No. Article 1(5) is the boundary rule: the Data Act complements EU data-protection and privacy law, and GDPR rules prevail where personal-data protection conflicts with a Data Act access or sharing step. The Data Act is therefore not a shortcut around GDPR purpose limitation, lawful basis, special-category conditions, transparency, minimisation, security, or data-subject rights.

The practical consequence is that a Data Act request should be split into at least two questions: what product or related-service data is in Data Act scope, and what GDPR condition allows the personal-data part to be processed or disclosed. Non-personal data can often proceed under the Data Act while personal data is limited, separated, anonymised, or routed through a GDPR process.

- Treat the Data Act as the access-and-sharing regime for connected-product and related-service data, not as a GDPR lawful basis.
- Escalate any personal-data element to the privacy owner before disclosure to a user, third party, or public body.
- Document the split between non-personal data, personal data relating to the requesting user, and personal data relating to other people.

Sources for this answer:

- [Regulation (EU) 2023/2854 (Data Act)](https://eur-lex.europa.eu/eli/reg/2023/2854/oj/eng?ref=sorena.io) - Article 1(5) and Recital 7 establish that EU personal-data and privacy law remain controlling when personal data is processed under the Data Act.
- [European Commission - Data Act FAQs v1.4](https://ec.europa.eu/newsroom/dae/redirection/document/108144?ref=sorena.io) - The Commission FAQ states that the GDPR is fully applicable to personal-data processing under the Data Act.

## How should mixed datasets be handled under the Data Act for GDPR Personal Data Overlap implementation evidence?

Start with the Data Act scope, then classify the dataset. Chapter II covers raw and pre-processed data generated by the use of a connected product or related service that is readily available to the data holder, including relevant metadata. Commission material explains that this can include personal and non-personal data, and that co-generated IoT data may be difficult to separate.

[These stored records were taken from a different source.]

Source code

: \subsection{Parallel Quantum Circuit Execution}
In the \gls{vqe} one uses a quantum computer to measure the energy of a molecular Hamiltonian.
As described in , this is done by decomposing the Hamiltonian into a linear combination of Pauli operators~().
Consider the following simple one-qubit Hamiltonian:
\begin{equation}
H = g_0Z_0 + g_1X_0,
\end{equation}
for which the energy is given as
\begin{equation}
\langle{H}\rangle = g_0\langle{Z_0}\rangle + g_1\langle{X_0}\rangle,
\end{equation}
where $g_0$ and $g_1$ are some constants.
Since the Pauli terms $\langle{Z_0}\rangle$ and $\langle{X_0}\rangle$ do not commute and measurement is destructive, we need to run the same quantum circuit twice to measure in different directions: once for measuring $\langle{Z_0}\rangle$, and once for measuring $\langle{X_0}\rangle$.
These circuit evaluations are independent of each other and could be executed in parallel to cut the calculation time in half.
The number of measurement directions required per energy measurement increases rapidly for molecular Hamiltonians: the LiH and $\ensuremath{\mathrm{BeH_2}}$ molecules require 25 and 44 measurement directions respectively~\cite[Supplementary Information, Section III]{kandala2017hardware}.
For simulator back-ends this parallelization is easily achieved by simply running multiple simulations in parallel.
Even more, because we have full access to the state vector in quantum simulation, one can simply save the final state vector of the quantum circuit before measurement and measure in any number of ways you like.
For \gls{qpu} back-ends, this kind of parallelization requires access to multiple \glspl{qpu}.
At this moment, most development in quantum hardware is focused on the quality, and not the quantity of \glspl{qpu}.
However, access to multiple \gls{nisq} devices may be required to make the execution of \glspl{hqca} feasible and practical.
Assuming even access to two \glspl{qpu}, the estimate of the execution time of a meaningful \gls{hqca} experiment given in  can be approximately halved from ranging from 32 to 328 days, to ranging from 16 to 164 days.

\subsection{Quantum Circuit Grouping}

A mixed dataset should not be treated as all-disclosable or all-blocked. Separate fields, records, time ranges, identifiers, and metadata where possible. Deliver non-personal data and personal data that can be lawfully provided; anonymise, pseudonymise, aggregate, redact, or withhold the rest when GDPR conditions are not met.

- Classify each requested field as non-personal data, personal data about the requesting user, personal data about another data subject, or trade-secret-encumbered data.
- Record whether the data is raw, pre-processed, metadata, inferred, derived, or outside the readily available data set.
- Keep the transformation note for any anonymisation, pseudonymisation, redaction, aggregation, or field exclusion.

Sources for this answer:

- [European Commission - Data Act explained](https://digital-strategy.ec.europa.eu/en/factpages/data-act-explained?ref=sorena.io) - Commission explanation of Chapter II scope, including raw and pre-processed readily available data and mixed personal/non-personal IoT data.
- [European Commission - Data Act FAQs v1.4](https://ec.europa.eu/newsroom/dae/redirection/document/108144?ref=sorena.io) - The FAQ explains that privacy-enhancing technologies can help where several data subjects or non-data-subject users are involved.

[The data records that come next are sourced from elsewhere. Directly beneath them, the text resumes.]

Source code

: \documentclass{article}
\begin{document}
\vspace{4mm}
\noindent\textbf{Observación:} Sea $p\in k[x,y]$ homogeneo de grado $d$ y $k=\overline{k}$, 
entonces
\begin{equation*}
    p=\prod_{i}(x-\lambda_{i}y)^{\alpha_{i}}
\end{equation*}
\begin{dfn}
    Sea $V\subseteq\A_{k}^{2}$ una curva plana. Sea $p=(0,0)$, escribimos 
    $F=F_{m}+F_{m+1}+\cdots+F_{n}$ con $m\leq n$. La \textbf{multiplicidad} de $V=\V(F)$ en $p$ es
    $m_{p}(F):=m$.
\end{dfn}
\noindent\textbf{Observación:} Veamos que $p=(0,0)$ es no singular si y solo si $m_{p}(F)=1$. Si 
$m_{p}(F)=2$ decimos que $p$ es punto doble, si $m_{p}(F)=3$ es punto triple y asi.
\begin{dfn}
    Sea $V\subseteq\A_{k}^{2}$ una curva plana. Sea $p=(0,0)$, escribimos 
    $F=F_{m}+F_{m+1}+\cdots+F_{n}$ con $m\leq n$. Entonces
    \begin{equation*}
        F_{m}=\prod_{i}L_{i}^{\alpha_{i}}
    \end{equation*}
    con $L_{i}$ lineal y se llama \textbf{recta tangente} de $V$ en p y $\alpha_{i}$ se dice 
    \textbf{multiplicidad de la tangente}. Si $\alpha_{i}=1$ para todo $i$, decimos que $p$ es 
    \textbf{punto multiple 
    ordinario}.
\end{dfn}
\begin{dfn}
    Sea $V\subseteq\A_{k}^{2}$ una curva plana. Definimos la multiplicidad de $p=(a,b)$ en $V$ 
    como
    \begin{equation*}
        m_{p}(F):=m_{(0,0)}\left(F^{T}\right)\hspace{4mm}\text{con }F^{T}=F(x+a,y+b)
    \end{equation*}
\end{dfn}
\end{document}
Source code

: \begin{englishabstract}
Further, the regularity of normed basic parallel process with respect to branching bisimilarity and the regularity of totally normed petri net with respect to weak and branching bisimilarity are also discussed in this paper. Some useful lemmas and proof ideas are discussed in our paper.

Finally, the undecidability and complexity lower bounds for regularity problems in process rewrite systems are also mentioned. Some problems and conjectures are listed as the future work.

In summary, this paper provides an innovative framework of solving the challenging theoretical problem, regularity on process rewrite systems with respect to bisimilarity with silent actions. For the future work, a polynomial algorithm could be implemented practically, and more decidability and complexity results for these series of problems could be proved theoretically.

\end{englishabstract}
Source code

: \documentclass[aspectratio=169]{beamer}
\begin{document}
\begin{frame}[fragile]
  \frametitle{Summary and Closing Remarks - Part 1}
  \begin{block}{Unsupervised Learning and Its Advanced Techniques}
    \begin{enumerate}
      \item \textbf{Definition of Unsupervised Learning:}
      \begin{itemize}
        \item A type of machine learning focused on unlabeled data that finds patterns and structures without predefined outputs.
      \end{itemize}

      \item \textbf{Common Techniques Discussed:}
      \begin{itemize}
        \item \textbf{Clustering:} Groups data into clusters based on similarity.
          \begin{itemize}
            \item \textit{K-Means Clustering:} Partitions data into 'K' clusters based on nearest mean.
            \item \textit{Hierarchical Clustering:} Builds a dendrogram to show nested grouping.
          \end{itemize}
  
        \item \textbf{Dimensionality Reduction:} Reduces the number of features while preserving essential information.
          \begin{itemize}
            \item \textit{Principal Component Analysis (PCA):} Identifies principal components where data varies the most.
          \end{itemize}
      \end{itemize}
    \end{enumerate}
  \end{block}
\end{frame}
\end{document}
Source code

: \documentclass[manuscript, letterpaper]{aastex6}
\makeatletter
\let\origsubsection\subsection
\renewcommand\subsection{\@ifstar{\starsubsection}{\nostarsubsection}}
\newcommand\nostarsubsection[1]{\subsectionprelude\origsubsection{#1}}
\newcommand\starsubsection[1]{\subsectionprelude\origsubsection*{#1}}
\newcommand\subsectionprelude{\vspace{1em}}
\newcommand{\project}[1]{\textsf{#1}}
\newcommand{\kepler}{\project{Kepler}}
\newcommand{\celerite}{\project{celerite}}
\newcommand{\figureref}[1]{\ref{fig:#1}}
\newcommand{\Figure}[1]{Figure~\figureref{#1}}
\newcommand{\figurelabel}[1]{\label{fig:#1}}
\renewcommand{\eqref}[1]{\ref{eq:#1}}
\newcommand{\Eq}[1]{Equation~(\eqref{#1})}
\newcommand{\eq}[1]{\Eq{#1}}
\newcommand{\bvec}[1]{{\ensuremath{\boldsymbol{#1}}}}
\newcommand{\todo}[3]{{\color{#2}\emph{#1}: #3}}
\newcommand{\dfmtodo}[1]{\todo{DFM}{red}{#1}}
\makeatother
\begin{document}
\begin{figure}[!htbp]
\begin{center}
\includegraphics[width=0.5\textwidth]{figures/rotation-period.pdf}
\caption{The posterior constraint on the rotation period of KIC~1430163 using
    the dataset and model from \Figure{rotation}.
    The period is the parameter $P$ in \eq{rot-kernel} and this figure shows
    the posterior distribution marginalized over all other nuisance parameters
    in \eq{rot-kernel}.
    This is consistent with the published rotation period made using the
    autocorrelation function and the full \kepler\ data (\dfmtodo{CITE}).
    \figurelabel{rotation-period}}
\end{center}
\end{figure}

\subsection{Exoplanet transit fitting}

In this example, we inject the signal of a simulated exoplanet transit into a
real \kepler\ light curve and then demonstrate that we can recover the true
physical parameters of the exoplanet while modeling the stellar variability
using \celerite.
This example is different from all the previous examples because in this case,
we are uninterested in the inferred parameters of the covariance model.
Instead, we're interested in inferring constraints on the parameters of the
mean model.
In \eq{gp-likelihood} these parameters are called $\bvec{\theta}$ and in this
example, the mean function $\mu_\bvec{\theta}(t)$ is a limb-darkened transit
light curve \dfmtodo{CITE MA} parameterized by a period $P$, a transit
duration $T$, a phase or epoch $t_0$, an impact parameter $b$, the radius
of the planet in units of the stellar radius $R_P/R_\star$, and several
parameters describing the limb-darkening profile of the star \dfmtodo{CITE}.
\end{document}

## What changes when the requesting user is also the data subject under the Data Act?

When the user is the data subject for the requested personal data, the Data Act access or porting request resembles GDPR access and portability in an IoT setting. The Data Act can complement GDPR Articles 15 and 20 by covering connected-product and related-service data and, where relevant and technically feasible, real-time access or portability.

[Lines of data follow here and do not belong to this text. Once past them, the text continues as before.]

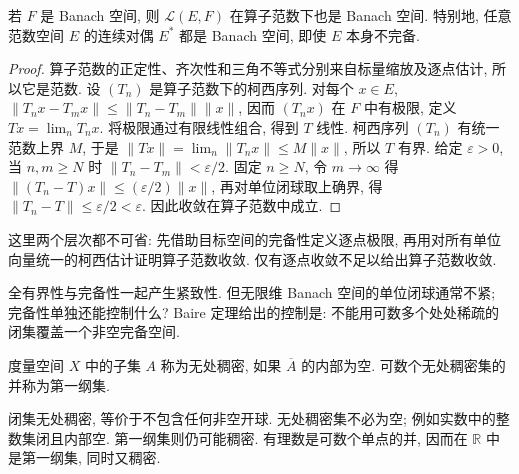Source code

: \begin{theorem}\label{thm:operator-banach}
若 $F$ 是 Banach 空间, 则 $\mathcal L(E,F)$ 在算子范数下也是 Banach 空间. 特别地, 任意范数空间 $E$ 的连续对偶 $E^*$ 都是 Banach 空间, 即使 $E$ 本身不完备.
\end{theorem}
\begin{proof}
算子范数的正定性、齐次性和三角不等式分别来自标量缩放及逐点估计, 所以它是范数. 设 $(T_n)$ 是算子范数下的柯西序列. 对每个 $x\in E$,
$\lVert T_nx-T_mx\rVert\le\lVert T_n-T_m\rVert\lVert x\rVert$, 因而 $(T_nx)$ 在 $F$ 中有极限, 定义 $Tx=\lim_n T_nx$. 将极限通过有限线性组合, 得到 $T$ 线性. 柯西序列 $(T_n)$ 有统一范数上界 $M$, 于是 $\lVert Tx\rVert=\lim_n\lVert T_nx\rVert\le M\lVert x\rVert$, 所以 $T$ 有界. 给定 $\varepsilon>0$, 当 $n,m\ge N$ 时 $\lVert T_n-T_m\rVert<\varepsilon/2$. 固定 $n\ge N$, 令 $m\to\infty$ 得 $\lVert(T_n-T)x\rVert\le(\varepsilon/2)\lVert x\rVert$, 再对单位闭球取上确界, 得 $\lVert T_n-T\rVert\le\varepsilon/2<\varepsilon$. 因此收敛在算子范数中成立.
\end{proof}
这里两个层次都不可省: 先借助目标空间的完备性定义逐点极限, 再用对所有单位向量统一的柯西估计证明算子范数收敛. 仅有逐点收敛不足以给出算子范数收敛.

全有界性与完备性一起产生紧致性. 但无限维 Banach 空间的单位闭球通常不紧; 完备性单独还能控制什么? Baire 定理给出的控制是: 不能用可数多个处处稀疏的闭集覆盖一个非空完备空间.

\begin{definition}
度量空间 $X$ 中的子集 $A$ 称为无处稠密, 如果 $\overline A$ 的内部为空. 可数个无处稠密集的并称为第一纲集.
\end{definition}
闭集无处稠密, 等价于不包含任何非空开球. 无处稠密集不必为空; 例如实数中的整数集闭且内部空. 第一纲集则仍可能稠密. 有理数是可数个单点的并, 因而在 $\mathbb R$ 中是第一纲集, 同时又稠密.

That still does not remove GDPR controls. The data holder should verify identity, scope the request to data concerning the requester, protect other data subjects, and use a format that supports Data Act access while remaining consistent with GDPR transparency and security duties.

- Confirm that the requester is the data subject for the personal-data records being delivered.
- Screen shared-device, fleet, household, workplace, and rental contexts for other people whose personal data appears in the same dataset.
- Use the Data Act delivery route only for the data that can be tied to the requester without infringing other data-subject rights.

Sources for this answer:

- [European Commission - Data Act FAQs v1.4](https://ec.europa.eu/newsroom/dae/redirection/document/108144?ref=sorena.io) - Questions 18 and 25a explain how the Data Act complements GDPR access and portability when the user is the data subject.

## What changes when the requesting user is not the data subject under the Data Act?

This is the highest-risk overlap. Recital 7 and the Commission FAQ make clear that the Data Act does not create a GDPR lawful basis for disclosing personal data to a user who is not the data subject or to a third party chosen by that user. The controller must identify an Article 6 GDPR basis or provide data in a form that no longer identifies the data subject.

Common examples include an employer requesting connected-equipment data that includes worker data, a fleet owner requesting vehicle data about drivers, or a buyer of a used connected product requesting historical data about the previous user. In those cases, the answer may be partial delivery, anonymisation, disclosure only of the requester-related data, or refusal of the personal-data portion.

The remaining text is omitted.